## YOUR GOAL
Among the lines below, copy exactly those from the one with "다할 것이라고 밝혔다." through the one with "지속할 계획이라고 밝혔다.", counting both ends.

Stored data
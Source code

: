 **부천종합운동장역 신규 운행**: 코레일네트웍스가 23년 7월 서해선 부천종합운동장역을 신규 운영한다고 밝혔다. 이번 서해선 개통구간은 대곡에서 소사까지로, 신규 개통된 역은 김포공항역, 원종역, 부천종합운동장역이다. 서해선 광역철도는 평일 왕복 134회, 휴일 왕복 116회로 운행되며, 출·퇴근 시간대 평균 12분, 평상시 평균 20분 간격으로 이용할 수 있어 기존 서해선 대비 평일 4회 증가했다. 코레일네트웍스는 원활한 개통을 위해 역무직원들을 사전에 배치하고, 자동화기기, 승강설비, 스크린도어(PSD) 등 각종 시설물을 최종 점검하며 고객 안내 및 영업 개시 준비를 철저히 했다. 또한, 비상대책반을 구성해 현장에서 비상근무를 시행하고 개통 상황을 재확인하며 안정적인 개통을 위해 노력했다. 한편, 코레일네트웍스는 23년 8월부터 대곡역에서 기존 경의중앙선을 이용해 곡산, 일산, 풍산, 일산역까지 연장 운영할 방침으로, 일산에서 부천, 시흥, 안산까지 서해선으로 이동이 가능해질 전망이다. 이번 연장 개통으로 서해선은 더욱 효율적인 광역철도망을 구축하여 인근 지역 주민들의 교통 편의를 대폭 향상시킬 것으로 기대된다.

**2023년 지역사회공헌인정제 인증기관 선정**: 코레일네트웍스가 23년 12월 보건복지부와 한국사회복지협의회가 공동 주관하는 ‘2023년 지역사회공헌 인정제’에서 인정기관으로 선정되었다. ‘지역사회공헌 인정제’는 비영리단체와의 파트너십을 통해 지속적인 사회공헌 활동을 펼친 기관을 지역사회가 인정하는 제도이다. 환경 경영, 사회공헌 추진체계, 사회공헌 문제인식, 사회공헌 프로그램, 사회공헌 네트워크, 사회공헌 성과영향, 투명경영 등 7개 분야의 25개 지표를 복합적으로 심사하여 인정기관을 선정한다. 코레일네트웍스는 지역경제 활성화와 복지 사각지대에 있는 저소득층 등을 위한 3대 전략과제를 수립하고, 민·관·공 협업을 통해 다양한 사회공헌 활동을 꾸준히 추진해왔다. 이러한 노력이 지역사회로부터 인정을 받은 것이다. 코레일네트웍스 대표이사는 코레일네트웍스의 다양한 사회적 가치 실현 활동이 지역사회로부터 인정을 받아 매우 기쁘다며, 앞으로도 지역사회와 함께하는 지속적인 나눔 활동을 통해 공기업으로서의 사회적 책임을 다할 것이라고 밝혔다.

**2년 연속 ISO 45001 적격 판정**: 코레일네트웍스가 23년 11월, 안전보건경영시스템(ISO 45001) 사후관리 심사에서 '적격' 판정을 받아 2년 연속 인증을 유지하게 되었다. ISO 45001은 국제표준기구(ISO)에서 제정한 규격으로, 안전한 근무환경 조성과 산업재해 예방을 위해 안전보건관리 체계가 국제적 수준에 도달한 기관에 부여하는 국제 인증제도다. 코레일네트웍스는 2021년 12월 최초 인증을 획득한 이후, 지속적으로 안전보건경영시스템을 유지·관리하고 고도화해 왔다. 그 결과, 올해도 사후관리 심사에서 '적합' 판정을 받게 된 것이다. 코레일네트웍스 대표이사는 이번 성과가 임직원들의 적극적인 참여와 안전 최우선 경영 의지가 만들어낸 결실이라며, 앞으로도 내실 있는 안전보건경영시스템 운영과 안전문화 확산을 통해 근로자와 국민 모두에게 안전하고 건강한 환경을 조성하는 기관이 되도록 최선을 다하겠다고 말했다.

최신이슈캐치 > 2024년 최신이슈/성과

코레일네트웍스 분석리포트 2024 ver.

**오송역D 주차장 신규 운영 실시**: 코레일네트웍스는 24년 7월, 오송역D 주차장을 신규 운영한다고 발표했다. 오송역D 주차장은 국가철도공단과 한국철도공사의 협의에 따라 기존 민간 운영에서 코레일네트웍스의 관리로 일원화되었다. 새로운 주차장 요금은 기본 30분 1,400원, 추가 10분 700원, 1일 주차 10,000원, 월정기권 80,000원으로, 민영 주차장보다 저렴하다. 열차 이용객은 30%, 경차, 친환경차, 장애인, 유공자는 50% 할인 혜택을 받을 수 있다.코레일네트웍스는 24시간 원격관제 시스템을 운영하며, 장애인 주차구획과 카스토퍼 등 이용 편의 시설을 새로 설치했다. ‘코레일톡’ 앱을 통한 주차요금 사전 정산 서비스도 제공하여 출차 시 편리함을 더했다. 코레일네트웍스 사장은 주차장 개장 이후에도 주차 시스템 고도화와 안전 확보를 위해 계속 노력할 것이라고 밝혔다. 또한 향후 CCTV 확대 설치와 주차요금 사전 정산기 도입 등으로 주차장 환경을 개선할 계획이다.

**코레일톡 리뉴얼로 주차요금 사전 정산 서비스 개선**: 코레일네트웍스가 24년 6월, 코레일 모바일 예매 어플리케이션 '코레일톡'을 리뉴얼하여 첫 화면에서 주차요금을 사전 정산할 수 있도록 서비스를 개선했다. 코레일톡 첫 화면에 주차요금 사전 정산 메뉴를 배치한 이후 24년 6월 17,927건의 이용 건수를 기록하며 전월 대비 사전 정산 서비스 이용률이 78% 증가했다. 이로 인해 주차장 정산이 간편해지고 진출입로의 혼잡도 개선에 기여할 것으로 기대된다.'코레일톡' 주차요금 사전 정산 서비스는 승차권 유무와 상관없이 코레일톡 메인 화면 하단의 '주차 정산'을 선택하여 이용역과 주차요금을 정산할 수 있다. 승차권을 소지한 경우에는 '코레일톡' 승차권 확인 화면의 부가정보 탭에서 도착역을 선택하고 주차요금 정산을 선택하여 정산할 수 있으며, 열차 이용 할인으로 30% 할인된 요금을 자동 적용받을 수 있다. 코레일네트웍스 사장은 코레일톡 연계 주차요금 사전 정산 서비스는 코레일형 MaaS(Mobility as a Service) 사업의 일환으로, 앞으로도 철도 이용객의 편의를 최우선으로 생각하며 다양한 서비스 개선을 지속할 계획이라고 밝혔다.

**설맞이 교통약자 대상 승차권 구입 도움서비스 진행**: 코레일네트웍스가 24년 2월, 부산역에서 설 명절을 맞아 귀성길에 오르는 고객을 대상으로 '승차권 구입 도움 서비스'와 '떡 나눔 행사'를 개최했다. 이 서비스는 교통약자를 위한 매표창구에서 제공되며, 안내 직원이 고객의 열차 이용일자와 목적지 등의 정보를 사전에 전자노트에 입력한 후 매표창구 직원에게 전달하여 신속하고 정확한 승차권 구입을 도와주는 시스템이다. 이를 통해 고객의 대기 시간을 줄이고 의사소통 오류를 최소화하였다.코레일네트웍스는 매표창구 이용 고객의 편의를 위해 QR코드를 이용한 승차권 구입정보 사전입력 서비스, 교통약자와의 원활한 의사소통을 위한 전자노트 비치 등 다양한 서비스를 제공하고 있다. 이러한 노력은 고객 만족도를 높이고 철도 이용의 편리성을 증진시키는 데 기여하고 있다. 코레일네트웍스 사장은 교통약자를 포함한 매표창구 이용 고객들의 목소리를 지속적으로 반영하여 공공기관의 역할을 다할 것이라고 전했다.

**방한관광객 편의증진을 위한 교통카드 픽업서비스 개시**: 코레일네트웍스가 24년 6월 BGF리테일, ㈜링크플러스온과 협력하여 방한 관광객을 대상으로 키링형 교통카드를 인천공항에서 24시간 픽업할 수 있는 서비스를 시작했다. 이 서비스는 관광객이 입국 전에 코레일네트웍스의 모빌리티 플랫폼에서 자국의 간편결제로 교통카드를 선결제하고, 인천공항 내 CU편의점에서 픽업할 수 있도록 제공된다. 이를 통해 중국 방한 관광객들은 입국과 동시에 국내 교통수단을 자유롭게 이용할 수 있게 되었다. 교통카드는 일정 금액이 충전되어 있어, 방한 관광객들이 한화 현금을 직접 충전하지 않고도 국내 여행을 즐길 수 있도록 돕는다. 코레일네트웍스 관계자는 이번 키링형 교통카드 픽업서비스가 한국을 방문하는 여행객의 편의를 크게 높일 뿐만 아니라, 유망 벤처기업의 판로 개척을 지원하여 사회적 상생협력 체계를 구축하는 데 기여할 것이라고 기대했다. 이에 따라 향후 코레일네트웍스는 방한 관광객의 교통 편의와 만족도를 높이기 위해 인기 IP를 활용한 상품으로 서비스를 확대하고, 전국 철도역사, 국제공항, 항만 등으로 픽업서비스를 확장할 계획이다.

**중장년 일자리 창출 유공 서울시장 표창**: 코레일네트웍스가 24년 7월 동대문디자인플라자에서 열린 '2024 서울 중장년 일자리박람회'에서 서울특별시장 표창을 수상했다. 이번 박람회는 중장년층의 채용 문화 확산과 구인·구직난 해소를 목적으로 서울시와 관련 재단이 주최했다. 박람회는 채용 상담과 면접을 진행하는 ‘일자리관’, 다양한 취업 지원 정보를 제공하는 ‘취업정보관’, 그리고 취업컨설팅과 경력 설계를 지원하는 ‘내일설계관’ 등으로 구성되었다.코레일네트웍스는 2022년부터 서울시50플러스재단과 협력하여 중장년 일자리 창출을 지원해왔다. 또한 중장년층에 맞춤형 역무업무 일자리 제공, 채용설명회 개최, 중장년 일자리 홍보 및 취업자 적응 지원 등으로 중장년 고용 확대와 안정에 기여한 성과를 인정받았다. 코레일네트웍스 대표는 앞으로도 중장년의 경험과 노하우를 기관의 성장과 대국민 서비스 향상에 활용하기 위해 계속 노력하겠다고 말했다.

## OUTPUT OF THE TASK
**2023년 지역사회공헌인정제 인증기관 선정**: 코레일네트웍스가 23년 12월 보건복지부와 한국사회복지협의회가 공동 주관하는 ‘2023년 지역사회공헌 인정제’에서 인정기관으로 선정되었다. ‘지역사회공헌 인정제’는 비영리단체와의 파트너십을 통해 지속적인 사회공헌 활동을 펼친 기관을 지역사회가 인정하는 제도이다. 환경 경영, 사회공헌 추진체계, 사회공헌 문제인식, 사회공헌 프로그램, 사회공헌 네트워크, 사회공헌 성과영향, 투명경영 등 7개 분야의 25개 지표를 복합적으로 심사하여 인정기관을 선정한다. 코레일네트웍스는 지역경제 활성화와 복지 사각지대에 있는 저소득층 등을 위한 3대 전략과제를 수립하고, 민·관·공 협업을 통해 다양한 사회공헌 활동을 꾸준히 추진해왔다. 이러한 노력이 지역사회로부터 인정을 받은 것이다. 코레일네트웍스 대표이사는 코레일네트웍스의 다양한 사회적 가치 실현 활동이 지역사회로부터 인정을 받아 매우 기쁘다며, 앞으로도 지역사회와 함께하는 지속적인 나눔 활동을 통해 공기업으로서의 사회적 책임을 다할 것이라고 밝혔다.

**2년 연속 ISO 45001 적격 판정**: 코레일네트웍스가 23년 11월, 안전보건경영시스템(ISO 45001) 사후관리 심사에서 '적격' 판정을 받아 2년 연속 인증을 유지하게 되었다. ISO 45001은 국제표준기구(ISO)에서 제정한 규격으로, 안전한 근무환경 조성과 산업재해 예방을 위해 안전보건관리 체계가 국제적 수준에 도달한 기관에 부여하는 국제 인증제도다. 코레일네트웍스는 2021년 12월 최초 인증을 획득한 이후, 지속적으로 안전보건경영시스템을 유지·관리하고 고도화해 왔다. 그 결과, 올해도 사후관리 심사에서 '적합' 판정을 받게 된 것이다. 코레일네트웍스 대표이사는 이번 성과가 임직원들의 적극적인 참여와 안전 최우선 경영 의지가 만들어낸 결실이라며, 앞으로도 내실 있는 안전보건경영시스템 운영과 안전문화 확산을 통해 근로자와 국민 모두에게 안전하고 건강한 환경을 조성하는 기관이 되도록 최선을 다하겠다고 말했다.

최신이슈캐치 > 2024년 최신이슈/성과

코레일네트웍스 분석리포트 2024 ver.

**오송역D 주차장 신규 운영 실시**: 코레일네트웍스는 24년 7월, 오송역D 주차장을 신규 운영한다고 발표했다. 오송역D 주차장은 국가철도공단과 한국철도공사의 협의에 따라 기존 민간 운영에서 코레일네트웍스의 관리로 일원화되었다. 새로운 주차장 요금은 기본 30분 1,400원, 추가 10분 700원, 1일 주차 10,000원, 월정기권 80,000원으로, 민영 주차장보다 저렴하다. 열차 이용객은 30%, 경차, 친환경차, 장애인, 유공자는 50% 할인 혜택을 받을 수 있다.코레일네트웍스는 24시간 원격관제 시스템을 운영하며, 장애인 주차구획과 카스토퍼 등 이용 편의 시설을 새로 설치했다. ‘코레일톡’ 앱을 통한 주차요금 사전 정산 서비스도 제공하여 출차 시 편리함을 더했다. 코레일네트웍스 사장은 주차장 개장 이후에도 주차 시스템 고도화와 안전 확보를 위해 계속 노력할 것이라고 밝혔다. 또한 향후 CCTV 확대 설치와 주차요금 사전 정산기 도입 등으로 주차장 환경을 개선할 계획이다.

**코레일톡 리뉴얼로 주차요금 사전 정산 서비스 개선**: 코레일네트웍스가 24년 6월, 코레일 모바일 예매 어플리케이션 '코레일톡'을 리뉴얼하여 첫 화면에서 주차요금을 사전 정산할 수 있도록 서비스를 개선했다. 코레일톡 첫 화면에 주차요금 사전 정산 메뉴를 배치한 이후 24년 6월 17,927건의 이용 건수를 기록하며 전월 대비 사전 정산 서비스 이용률이 78% 증가했다. 이로 인해 주차장 정산이 간편해지고 진출입로의 혼잡도 개선에 기여할 것으로 기대된다.'코레일톡' 주차요금 사전 정산 서비스는 승차권 유무와 상관없이 코레일톡 메인 화면 하단의 '주차 정산'을 선택하여 이용역과 주차요금을 정산할 수 있다. 승차권을 소지한 경우에는 '코레일톡' 승차권 확인 화면의 부가정보 탭에서 도착역을 선택하고 주차요금 정산을 선택하여 정산할 수 있으며, 열차 이용 할인으로 30% 할인된 요금을 자동 적용받을 수 있다. 코레일네트웍스 사장은 코레일톡 연계 주차요금 사전 정산 서비스는 코레일형 MaaS(Mobility as a Service) 사업의 일환으로, 앞으로도 철도 이용객의 편의를 최우선으로 생각하며 다양한 서비스 개선을 지속할 계획이라고 밝혔다.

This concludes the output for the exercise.